Exercise:
Images excepted, the data below must be repeated exactly.

------------------------------------

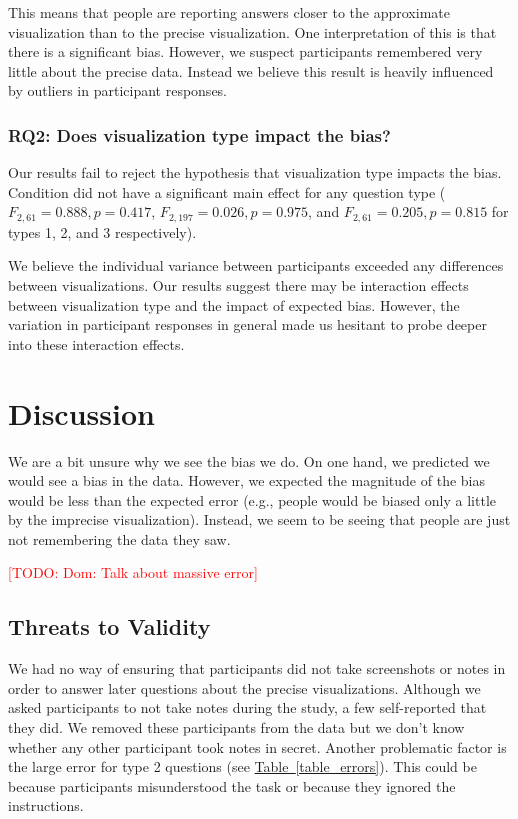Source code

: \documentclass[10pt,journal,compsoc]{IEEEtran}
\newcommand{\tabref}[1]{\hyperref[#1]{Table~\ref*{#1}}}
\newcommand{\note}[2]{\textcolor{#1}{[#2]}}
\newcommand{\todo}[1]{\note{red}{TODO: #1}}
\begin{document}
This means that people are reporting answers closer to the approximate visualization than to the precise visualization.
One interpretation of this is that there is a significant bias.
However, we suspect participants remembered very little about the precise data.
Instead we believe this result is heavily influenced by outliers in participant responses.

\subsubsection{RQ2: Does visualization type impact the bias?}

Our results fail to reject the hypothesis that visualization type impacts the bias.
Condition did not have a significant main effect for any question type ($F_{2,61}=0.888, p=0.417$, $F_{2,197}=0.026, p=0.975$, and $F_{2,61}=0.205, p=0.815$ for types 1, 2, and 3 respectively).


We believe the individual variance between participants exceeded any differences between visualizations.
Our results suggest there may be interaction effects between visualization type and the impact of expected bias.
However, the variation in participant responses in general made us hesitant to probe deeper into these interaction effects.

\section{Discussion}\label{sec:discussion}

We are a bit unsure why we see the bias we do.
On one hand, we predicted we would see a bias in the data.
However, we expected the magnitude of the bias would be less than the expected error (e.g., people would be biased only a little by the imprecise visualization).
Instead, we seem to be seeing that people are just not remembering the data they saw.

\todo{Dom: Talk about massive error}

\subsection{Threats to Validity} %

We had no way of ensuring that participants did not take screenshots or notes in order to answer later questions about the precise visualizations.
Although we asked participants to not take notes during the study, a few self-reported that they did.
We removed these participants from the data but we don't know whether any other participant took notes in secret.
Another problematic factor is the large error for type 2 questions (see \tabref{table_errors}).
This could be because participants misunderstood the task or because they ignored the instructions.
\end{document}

------------------------------------

Answer box:
Source code

: \documentclass[10pt,journal,compsoc]{IEEEtran}
\newcommand{\tabref}[1]{\hyperref[#1]{Table~\ref*{#1}}}
\newcommand{\note}[2]{\textcolor{#1}{[#2]}}
\newcommand{\todo}[1]{\note{red}{TODO: #1}}
\begin{document}
This means that people are reporting answers closer to the approximate visualization than to the precise visualization.
One interpretation of this is that there is a significant bias.
However, we suspect participants remembered very little about the precise data.
Instead we believe this result is heavily influenced by outliers in participant responses.

\subsubsection{RQ2: Does visualization type impact the bias?}

Our results fail to reject the hypothesis that visualization type impacts the bias.
Condition did not have a significant main effect for any question type ($F_{2,61}=0.888, p=0.417$, $F_{2,197}=0.026, p=0.975$, and $F_{2,61}=0.205, p=0.815$ for types 1, 2, and 3 respectively).


We believe the individual variance between participants exceeded any differences between visualizations.
Our results suggest there may be interaction effects between visualization type and the impact of expected bias.
However, the variation in participant responses in general made us hesitant to probe deeper into these interaction effects.

\section{Discussion}\label{sec:discussion}

We are a bit unsure why we see the bias we do.
On one hand, we predicted we would see a bias in the data.
However, we expected the magnitude of the bias would be less than the expected error (e.g., people would be biased only a little by the imprecise visualization).
Instead, we seem to be seeing that people are just not remembering the data they saw.

\todo{Dom: Talk about massive error}

\subsection{Threats to Validity} %

We had no way of ensuring that participants did not take screenshots or notes in order to answer later questions about the precise visualizations.
Although we asked participants to not take notes during the study, a few self-reported that they did.
We removed these participants from the data but we don't know whether any other participant took notes in secret.
Another problematic factor is the large error for type 2 questions (see \tabref{table_errors}).
This could be because participants misunderstood the task or because they ignored the instructions.
\end{document}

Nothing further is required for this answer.